Throw An HIV Party Day!
The last time you threw a White Trash Party, the only people who showed up were the losers who were trying to get the most out of the forty bucks they spent on their mullet wigs. Eighties parties are nothing but a chance for incest survivors to bury their memories for a short joyous respite (as long as the Kajagoogoo keeps playing, it's still 1986 and I haven't been molested yet). And orgies just suck.
There's still one theme you can attach to your next get-together. Throw an HIV party! Just ask everyone to show up dressed how they think they'd look if they had HIV. No one will get pissed off about having to go out and buy costumes because you can look like you have HIV even when you're wearing the same clothes you wear everyday. You just have to walk around with an expression on your face that says, "Fuck! Fucking fuck fuck!!! I can't believe I have fucking HIV!!! Fuck! Fuck! Fuckfuckfuck! Fucking... Ah well, I'm not going to let this thing beat me."

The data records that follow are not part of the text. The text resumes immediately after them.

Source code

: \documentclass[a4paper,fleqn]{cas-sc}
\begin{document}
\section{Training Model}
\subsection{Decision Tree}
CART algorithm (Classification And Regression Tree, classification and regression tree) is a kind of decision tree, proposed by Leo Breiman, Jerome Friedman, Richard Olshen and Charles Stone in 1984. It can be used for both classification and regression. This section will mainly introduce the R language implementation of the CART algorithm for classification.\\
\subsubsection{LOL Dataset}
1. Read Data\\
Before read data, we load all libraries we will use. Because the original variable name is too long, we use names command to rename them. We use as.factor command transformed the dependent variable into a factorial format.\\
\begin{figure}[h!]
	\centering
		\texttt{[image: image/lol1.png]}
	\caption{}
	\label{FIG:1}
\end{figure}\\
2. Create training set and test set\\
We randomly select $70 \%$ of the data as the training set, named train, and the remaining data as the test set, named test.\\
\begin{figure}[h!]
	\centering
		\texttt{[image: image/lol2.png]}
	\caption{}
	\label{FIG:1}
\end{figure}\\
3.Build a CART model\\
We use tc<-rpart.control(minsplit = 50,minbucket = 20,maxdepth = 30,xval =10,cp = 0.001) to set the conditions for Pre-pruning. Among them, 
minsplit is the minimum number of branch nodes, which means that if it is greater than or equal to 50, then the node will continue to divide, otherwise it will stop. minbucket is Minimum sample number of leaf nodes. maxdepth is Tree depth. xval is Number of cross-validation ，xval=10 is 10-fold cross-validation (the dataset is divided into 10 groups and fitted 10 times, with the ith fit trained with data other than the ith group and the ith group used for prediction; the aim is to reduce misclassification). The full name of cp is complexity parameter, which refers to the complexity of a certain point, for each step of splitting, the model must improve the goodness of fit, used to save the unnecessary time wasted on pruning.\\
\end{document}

But if they want to go retro and dress all late nineties HIV style, the guys just have to wear Hawaiian shirts that look like they were found on the sidewalk. And the girls have to wear black tee shirts tucked into modest skirts or coulottes. And everybody has to wear Teva sandles.
You can also drop jelly beans into the high ball glasses and everyone can pretend they're drinking their drug cocktails. Play a videotape of Magic Johnson highlights on a loop. And you can play card games with pretzels for betting, but the amount of pretzels you have left reflects your T-Cell count. This is going to be such a good time and everyone in your social circle is going to think you're fun and funny.
Happy Throw An HIV Party Day!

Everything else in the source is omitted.